Saying No is not an easy task. We are in general as good people do not want to disappoint our colleagues and managers. But we forget that it is not in our human capacity to take work load limitlessly. The more we stretch and stress ourselves out the lesser the work quality gets. And then that time comes when even after saying yes to everyone for everything we are not able to deliver it on time because we have overcommitted ourselves. We don’t have to turn into evil or bad people to start saying No. We just need to find out when and how to do it. People say, “there is no good way to give bad news” but certainly there are steps you can take to make it as easy, and not rude, as possible.
Assess the request
Before you give a blunt “No”, assess the situation. See what is already on your plate, what are the time constraints, what are your priorities. Can you shuffle things around to accommodate this new request. Is it something minor that won’t take much time or is it something for which you have to put other things on backburner. You need to ask yourself four questions. 1) Is it a favor or part of your job? 2) who is making the request? 3) How long will it take to do it if you say yes? 4) How urgent is it? Most of the time the person who is making the request can also help you say “No” and prioritize things for you.

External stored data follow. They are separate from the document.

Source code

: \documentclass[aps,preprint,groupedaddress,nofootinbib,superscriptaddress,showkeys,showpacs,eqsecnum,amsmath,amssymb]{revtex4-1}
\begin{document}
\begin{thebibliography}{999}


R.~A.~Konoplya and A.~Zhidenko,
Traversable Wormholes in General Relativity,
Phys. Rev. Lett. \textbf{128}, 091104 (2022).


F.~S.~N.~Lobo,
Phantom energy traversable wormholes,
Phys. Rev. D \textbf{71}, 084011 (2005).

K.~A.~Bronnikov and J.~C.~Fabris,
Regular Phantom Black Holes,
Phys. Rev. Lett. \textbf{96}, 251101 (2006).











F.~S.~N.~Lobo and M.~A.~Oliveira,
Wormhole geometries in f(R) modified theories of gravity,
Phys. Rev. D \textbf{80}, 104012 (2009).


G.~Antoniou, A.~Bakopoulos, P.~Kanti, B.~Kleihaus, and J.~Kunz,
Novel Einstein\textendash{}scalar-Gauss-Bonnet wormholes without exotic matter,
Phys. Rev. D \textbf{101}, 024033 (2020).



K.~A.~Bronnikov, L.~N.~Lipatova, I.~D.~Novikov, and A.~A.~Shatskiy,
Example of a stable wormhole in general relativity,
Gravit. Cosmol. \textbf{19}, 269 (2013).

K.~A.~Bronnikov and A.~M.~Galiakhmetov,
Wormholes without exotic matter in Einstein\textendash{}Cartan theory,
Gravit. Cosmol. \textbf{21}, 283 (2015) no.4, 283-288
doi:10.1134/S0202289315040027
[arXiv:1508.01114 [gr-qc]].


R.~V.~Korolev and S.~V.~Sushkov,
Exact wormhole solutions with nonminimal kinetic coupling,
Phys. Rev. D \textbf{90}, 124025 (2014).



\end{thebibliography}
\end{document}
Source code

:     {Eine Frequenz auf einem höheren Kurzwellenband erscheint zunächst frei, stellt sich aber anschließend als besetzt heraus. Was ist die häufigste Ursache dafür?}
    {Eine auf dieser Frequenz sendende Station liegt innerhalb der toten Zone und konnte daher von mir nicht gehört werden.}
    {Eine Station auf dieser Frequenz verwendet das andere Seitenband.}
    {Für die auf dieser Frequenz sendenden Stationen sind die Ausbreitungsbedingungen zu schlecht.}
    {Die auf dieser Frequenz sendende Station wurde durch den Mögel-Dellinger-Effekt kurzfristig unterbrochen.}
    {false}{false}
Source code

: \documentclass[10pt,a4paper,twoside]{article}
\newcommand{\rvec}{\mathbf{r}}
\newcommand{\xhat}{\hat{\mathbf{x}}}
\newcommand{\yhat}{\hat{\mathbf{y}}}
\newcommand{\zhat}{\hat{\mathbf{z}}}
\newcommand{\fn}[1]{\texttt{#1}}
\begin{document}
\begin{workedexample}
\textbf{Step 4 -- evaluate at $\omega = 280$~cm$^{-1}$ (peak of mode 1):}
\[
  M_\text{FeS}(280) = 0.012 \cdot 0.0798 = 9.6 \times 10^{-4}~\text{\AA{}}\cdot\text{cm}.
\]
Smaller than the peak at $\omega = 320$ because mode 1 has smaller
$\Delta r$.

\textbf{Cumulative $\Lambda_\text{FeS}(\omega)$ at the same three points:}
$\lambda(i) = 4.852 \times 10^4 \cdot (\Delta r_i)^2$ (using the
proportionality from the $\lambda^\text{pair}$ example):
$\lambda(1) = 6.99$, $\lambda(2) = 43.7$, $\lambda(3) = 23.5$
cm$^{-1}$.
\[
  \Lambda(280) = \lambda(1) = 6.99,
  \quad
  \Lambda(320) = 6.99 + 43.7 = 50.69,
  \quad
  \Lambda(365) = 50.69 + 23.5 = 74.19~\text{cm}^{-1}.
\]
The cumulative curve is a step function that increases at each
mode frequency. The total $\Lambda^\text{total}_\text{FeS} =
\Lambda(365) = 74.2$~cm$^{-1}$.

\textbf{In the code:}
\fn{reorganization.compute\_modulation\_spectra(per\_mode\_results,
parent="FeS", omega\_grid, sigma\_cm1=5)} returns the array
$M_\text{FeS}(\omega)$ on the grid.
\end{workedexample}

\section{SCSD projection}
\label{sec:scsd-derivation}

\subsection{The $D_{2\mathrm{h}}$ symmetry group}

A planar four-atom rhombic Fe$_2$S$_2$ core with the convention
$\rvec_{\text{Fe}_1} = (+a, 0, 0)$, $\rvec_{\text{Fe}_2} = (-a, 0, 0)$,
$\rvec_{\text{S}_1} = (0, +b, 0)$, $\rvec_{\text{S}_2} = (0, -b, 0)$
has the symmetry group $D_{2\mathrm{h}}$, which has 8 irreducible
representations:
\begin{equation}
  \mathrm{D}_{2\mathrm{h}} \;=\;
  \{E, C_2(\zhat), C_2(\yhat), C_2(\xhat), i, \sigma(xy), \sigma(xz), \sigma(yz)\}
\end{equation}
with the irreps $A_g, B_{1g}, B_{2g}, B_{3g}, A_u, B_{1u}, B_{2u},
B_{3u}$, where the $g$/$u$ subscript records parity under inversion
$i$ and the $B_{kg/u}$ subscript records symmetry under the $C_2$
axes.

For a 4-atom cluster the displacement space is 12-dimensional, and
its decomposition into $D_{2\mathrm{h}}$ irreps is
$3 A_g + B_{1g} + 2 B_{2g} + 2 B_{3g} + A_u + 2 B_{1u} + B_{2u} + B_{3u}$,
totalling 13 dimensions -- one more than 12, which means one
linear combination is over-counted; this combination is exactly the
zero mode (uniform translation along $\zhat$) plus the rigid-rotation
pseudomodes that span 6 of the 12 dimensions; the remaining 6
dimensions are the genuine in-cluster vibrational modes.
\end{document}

Based on your answers to these questions, you can assess to say Yes or No.
If you realize you have neither the desire nor the bandwidth to help, and, therefore, need to turn down the request, be honest and up front about your reasons, advises Weeks. “Too often people start with lightweight reasons and hold back the real reason they’re saying no because they think it’s too heavy,” she says. “But the little, self-deprecating explanations are not persuasive and are easily batted aside. Or they come across as disingenuous.” To limit frustration, be candid about why you’re saying no. If you’re challenged, stay steady, clear, and on message. Dillon recommends describing your workload and the “projects on your plate” by saying something like, “I would be unable to do a good a job on your project and my other work would suffer.”

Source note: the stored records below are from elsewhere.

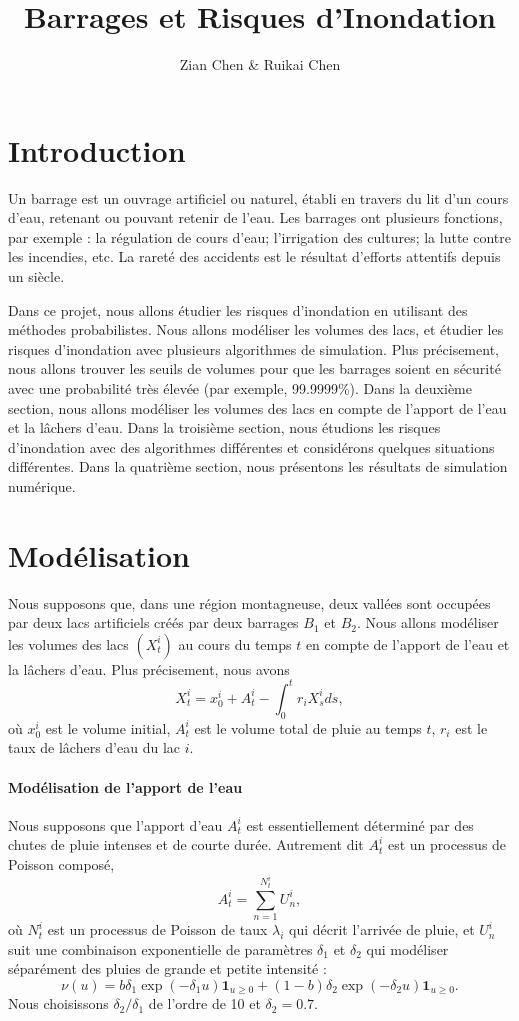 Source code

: \documentclass{article}
\title{Barrages et Risques d’Inondation}
\author{Zian Chen \& Ruikai Chen}
\begin{document}
\maketitle						%

\section{Introduction}
Un barrage est un ouvrage artificiel ou naturel, établi en travers du lit
d'un cours d'eau, retenant ou pouvant retenir de l'eau. Les barrages ont plusieurs fonctions, par exemple : la régulation de cours d'eau; l'irrigation des cultures; la lutte contre les incendies, etc. La rareté des accidents est le résultat d'efforts attentifs depuis un siècle.

Dans ce projet, nous allons étudier les risques d'inondation en utilisant des méthodes probabilistes. Nous allons modéliser les volumes des lacs, et étudier les risques d'inondation avec plusieurs algorithmes de simulation. Plus précisement, nous allons trouver les seuils de volumes pour que les barrages soient en sécurité avec une probabilité très élevée (par exemple, 99.9999\%). Dans la deuxième section, nous allons modéliser les volumes des lacs en compte de l'apport de l'eau et la lâchers d'eau. Dans la troisième section, nous étudions les risques d'inondation avec des algorithmes différentes et considérons quelques situations différentes. Dans la quatrième section, nous présentons les résultats de simulation numérique.
\section{Modélisation}
Nous supposons que, dans une région montagneuse, deux vallées
sont occupées par deux lacs artificiels créés par deux barrages $B_1$ et $B_2$. Nous allons modéliser les volumes des lacs $(X_t^i)$ au cours du temps $t$ en compte de l'apport de l'eau et la lâchers d'eau. Plus précisement, nous avons
\begin{equation}\label{eq_X}
  X_t^i = x_0^i + A_t^i - \int_0^t r_iX_s^i  ds,
\end{equation}
où $x_0^i$ est le volume initial, $A_t^i$ est le volume total de pluie au temps $t$, $r_i$ est le taux de lâchers d'eau du lac $i$.
\paragraph{Modélisation de l'apport de l'eau} Nous supposons que l'apport d'eau $A^i_t$ est essentiellement déterminé par des chutes de pluie intenses
et de courte durée. Autrement dit $A_t^i$ est un processus de Poisson composé,
\[A_t^i = \sum_{n=1}^{N_t^i} U_n^i,\]
où $N_t^i$ est un processus de Poisson de taux $\lambda_i$ qui décrit l'arrivée de pluie, et $U_n^i$ suit une combinaison exponentielle de paramètres $\delta_1$ et $\delta_2$ qui modéliser séparément des pluies de grande et petite intensité :
\[\nu(u) = b\delta_1\exp(-\delta_1 u)\mathbf{1}_{u\geq 0} + (1-b)\delta_2\exp(-\delta_2 u)\mathbf{1}_{u\geq 0}.\]
Nous choisissons $\delta_2/\delta_1$ de l'ordre de 10 et $\delta_2 = 0.7$.
\end{document}
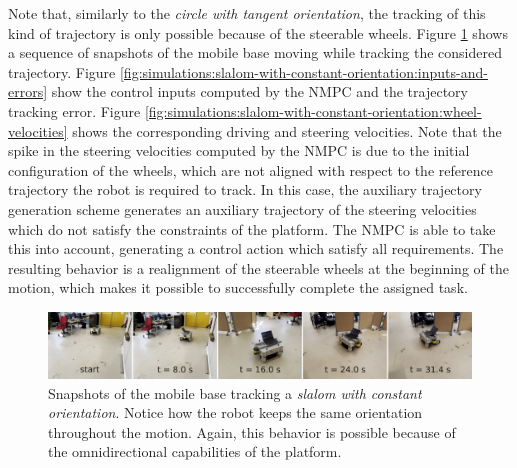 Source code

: Note that, similarly to the \textit{circle with tangent orientation},
the tracking of this kind of trajectory is only possible because of the
steerable wheels.
Figure \ref{fig:experiments:slalom-with-constant-orientation:snapshots} shows
a sequence of snapshots of the mobile base moving while tracking the considered
trajectory.
Figure \ref{fig:simulations:slalom-with-constant-orientation:inputs-and-errors}
show the control inputs computed by the NMPC and the trajectory tracking error.
Figure \ref{fig:simulations:slalom-with-constant-orientation:wheel-velocities} 
shows the corresponding driving and steering velocities. Note that the spike 
in the steering velocities computed by the NMPC is due to the initial 
configuration of the wheels, which are not aligned with respect to the 
reference trajectory the robot is required to track.
In this case, the auxiliary trajectory generation scheme 
generates an auxiliary trajectory of the steering velocities which do not 
satisfy the constraints of the platform. The NMPC is able to take this into 
account, generating a control action which satisfy all requirements. The
resulting behavior is a realignment of the steerable wheels at the beginning of 
the motion, which makes it possible to successfully complete the assigned task.
\begin{figure}
    \centering
    \includegraphics[width=\textwidth]{figures/SWMR/simulations/slalom_with_constant_orientation/snapshots.jpeg}
    \caption{Snapshots of the mobile base tracking a
        \textit{slalom with constant orientation}. Notice how the robot keeps 
        the same orientation throughout the motion. Again, this behavior
        is possible because of the omnidirectional capabilities of the platform.
    }
    \label{fig:experiments:slalom-with-constant-orientation:snapshots}
\end{figure}
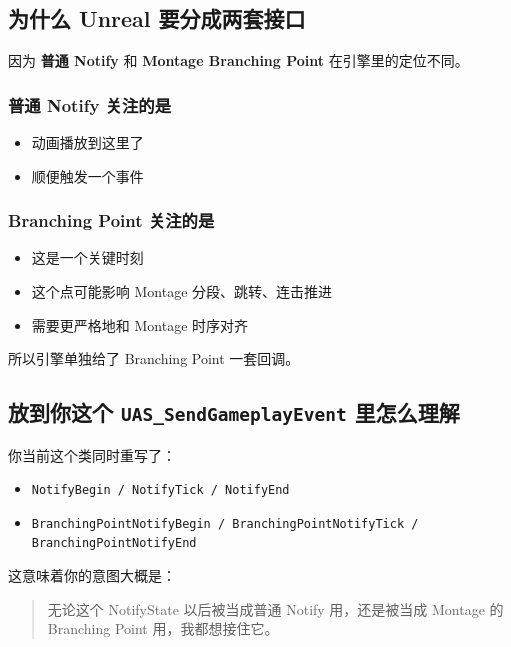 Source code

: \subsection{为什么 Unreal 要分成两套接口}

因为 \textbf{普通 Notify} 和 \textbf{Montage Branching Point} 在引擎里的定位不同。

\subsubsection{普通 Notify 关注的是}

\begin{itemize}
	\item 动画播放到这里了
	\item 顺便触发一个事件
\end{itemize}

\subsubsection{Branching Point 关注的是}

\begin{itemize}
	\item 这是一个关键时刻
	\item 这个点可能影响 Montage 分段、跳转、连击推进
	\item 需要更严格地和 Montage 时序对齐
\end{itemize}

所以引擎单独给了 Branching Point 一套回调。

\subsection{放到你这个 \texttt{UAS\_SendGameplayEvent} 里怎么理解}

你当前这个类同时重写了：

\begin{itemize}
	\item \verb|NotifyBegin / NotifyTick / NotifyEnd|
	\item \verb|BranchingPointNotifyBegin / BranchingPointNotifyTick / BranchingPointNotifyEnd|
\end{itemize}

这意味着你的意图大概是：

\begin{quote}
	无论这个 NotifyState 以后被当成普通 Notify 用，还是被当成 Montage 的 Branching Point 用，我都想接住它。
\end{quote}

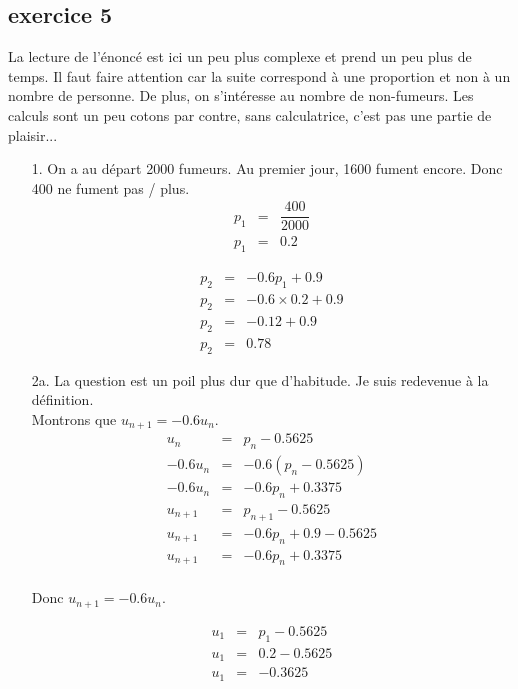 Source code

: \documentclass[11pt]{article}
\begin{document}
\begin{multicols}{2}
  \section{exercice 5} 

  La lecture de l'énoncé est ici un peu plus complexe et prend un peu plus de temps. Il faut faire attention car la suite correspond à une proportion et non à un nombre de personne. De plus, on s'intéresse au nombre de non-fumeurs. Les calculs sont un peu cotons par contre, sans calculatrice, c'est pas une partie de plaisir...
  
  \begin{enumerate}
  \item[1.] On a au départ 2000 fumeurs. Au premier jour, 1600 fument encore. Donc 400 ne fument pas / plus. 
    \begin{eqnarray*}
      p_1 &=& \dfrac{400}{2000} \\
      p_1 &=& 0.2
    \end{eqnarray*}
    
    \begin{eqnarray*}
      p_2 &=& -0.6 p_1 + 0.9 \\
      p_2 &=& -0.6 \times 0.2 + 0.9 \\
      p_2 &=& -0.12 + 0.9 \\
      p_2 &=& 0.78
    \end{eqnarray*}

  \item[2a.] La question est un poil plus dur que d'habitude. Je suis redevenue à la définition.\\
    Montrons que $u_{n+1} = -0.6 u_n$.
    \begin{eqnarray*}
      u_n &=& p_n - 0.5625 \\
      -0.6 u_n &=& -0.6(p_n - 0.5625) \\
      -0.6 u_n &=& -0.6p_n + 0.3375 \\
      u_{n+1} &=& p_{n+1} - 0.5625 \\
      u_{n+1} &=& -0.6 p_n + 0.9 - 0.5625 \\
      u_{n+1} &=& -0.6 p_n + 0.3375 \\
    \end{eqnarray*}
    
    Donc $u_{n+1} = -0.6 u_n$.
    
    \begin{eqnarray*}
      u_1 &=& p_1 - 0.5625 \\
      u_1 &=& 0.2 - 0.5625 \\
      u_1 &=& - 0.3625 \\
    \end{eqnarray*}
    

\end{enumerate}
\end{multicols}
\end{document}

Don’t be like you don’t care about others. Be compassionate. Instead of saying “Sorry, I am too busy to help you.” It would be better to say “I know how important it is for you, and I’d love to help but honestly I will not be able to.” Offer something little bit if you can, like “However I can help you with draft if you like and you can take it from there.” With this gesture other persons feels like you actually did want to help but you were really preoccupied. Be careful, don’t be insensitive to others call. You may, and sure will, need help of these very colleagues at some point.
Be firm but not mean
Watch your tone and your body language when you say no. don’t make the other person feel that he made a terrible mistake asking you. Maintain your manners. No sighing, no grimacing, no rolling eyes or tightening you lips. No putting hand on forehead. And no taunting tone. You need to get your point across in best way possible, not to embarrass other person. But then that doesn’t also mean that you say No so reluctantly that other person gets the impression that if he/she tries a little harder, you would do it. Be firm on your stance, just convey it politely.
People don’t want to hear no. and when they do, they don’t like you as much as before. Don’t worry too much about it. You can undo the damage. Reach out to your colleagues in your free time, see what are they up to and offer help in anyways you can. Or once you are done with your assignment and if you know the person you said No to, still working on the same project and can also use some help, then go ahead and undo the damage. That way you will prove it that you didn’t say no because you were just not willing to help. In fact that will reemphasize your statement that you made “… I would love to help but ….”. be part of the team. What goes around, comes around. Be good to others, for others to be good to you.
• Assess the situation
• Be true and straightforward
• Be empathetic
• Be firm
• Be good
• Be rude and say No for being lazy
• Be like “who cares”
• Be mean
• Let the impression built that you never help anyone.